Document images with source code
####

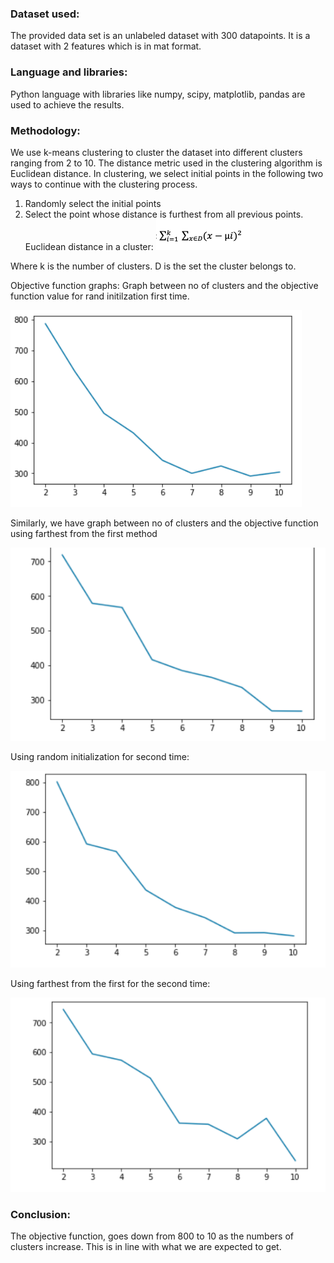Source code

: ### Dataset used:
The provided data set is an unlabeled dataset with 300 datapoints. It is a dataset with 2
features which is in mat format.
### Language and libraries:
Python language with libraries like numpy, scipy, matplotlib, pandas are used to achieve the
results.

### Methodology:
We use k-means clustering to cluster the dataset into different clusters ranging from 2 to 10.
The distance metric used in the clustering algorithm is Euclidean distance.
In clustering, we select initial points in the following two ways to continue with the clustering
process.
1. Randomly select the initial points
2. Select the point whose distance is furthest from all previous points.
Euclidean distance in a cluster: ![](images/equation.png)


Where k is the number of clusters.
D is the set the cluster belongs to.

Objective function graphs:
Graph between no of clusters and the objective function value for rand initilzation first time.

![](images/rand_graph.png)

Similarly, we have graph between no of clusters and the objective function using farthest from
the first method

![](images/farthest_from_first.png)

Using random initialization for second time:

![](images/rand_init2.png)

Using farthest from the first for the second time:

![](images/farthest_from_first2.png)

### Conclusion:
The objective function, goes down from 800 to 10 as the numbers of clusters increase. This is in
line with what we are expected to get.
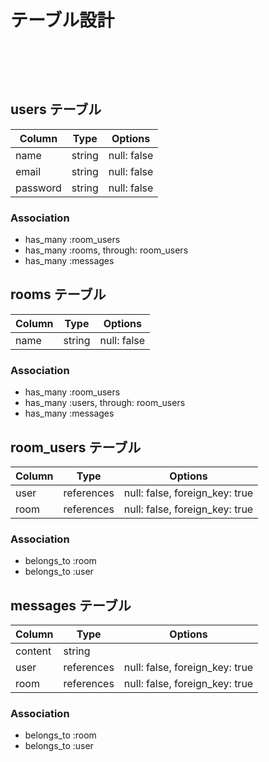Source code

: # テーブル設計                            　　　  　　　　　　　　　　　　　　　　
  　  
  
## users テーブル            
  
| Column   | Type   | Options     |
| -------- | ------ | ----------- |  
| name     | string | null: false |
| email    | string | null: false |
| password | string | null: false |

### Association    


- has_many :room_users
- has_many :rooms, through: room_users
- has_many :messages

## rooms テーブル  

| Column | Type   | Options     |
| ------ | ------ | ----------- |
| name   | string | null: false |

### Association

- has_many :room_users
- has_many :users, through: room_users
- has_many :messages

## room_users テーブル    

| Column | Type       | Options                        |
| ------ | ---------- | ------------------------------ |
| user   | references | null: false, foreign_key: true |
| room   | references | null: false, foreign_key: true |

### Association  

- belongs_to :room
- belongs_to :user

## messages テーブル

| Column  | Type       | Options                        |
| ------- | ---------- | ------------------------------ |
| content | string     |                                |
| user    | references | null: false, foreign_key: true |
| room    | references | null: false, foreign_key: true |

### Association

- belongs_to :room
- belongs_to :user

####

What the task requires
Scan the records for the string "second" and report each line where it occurs.

Your response
Using random initialization for second time:
Using farthest from the first for the second time:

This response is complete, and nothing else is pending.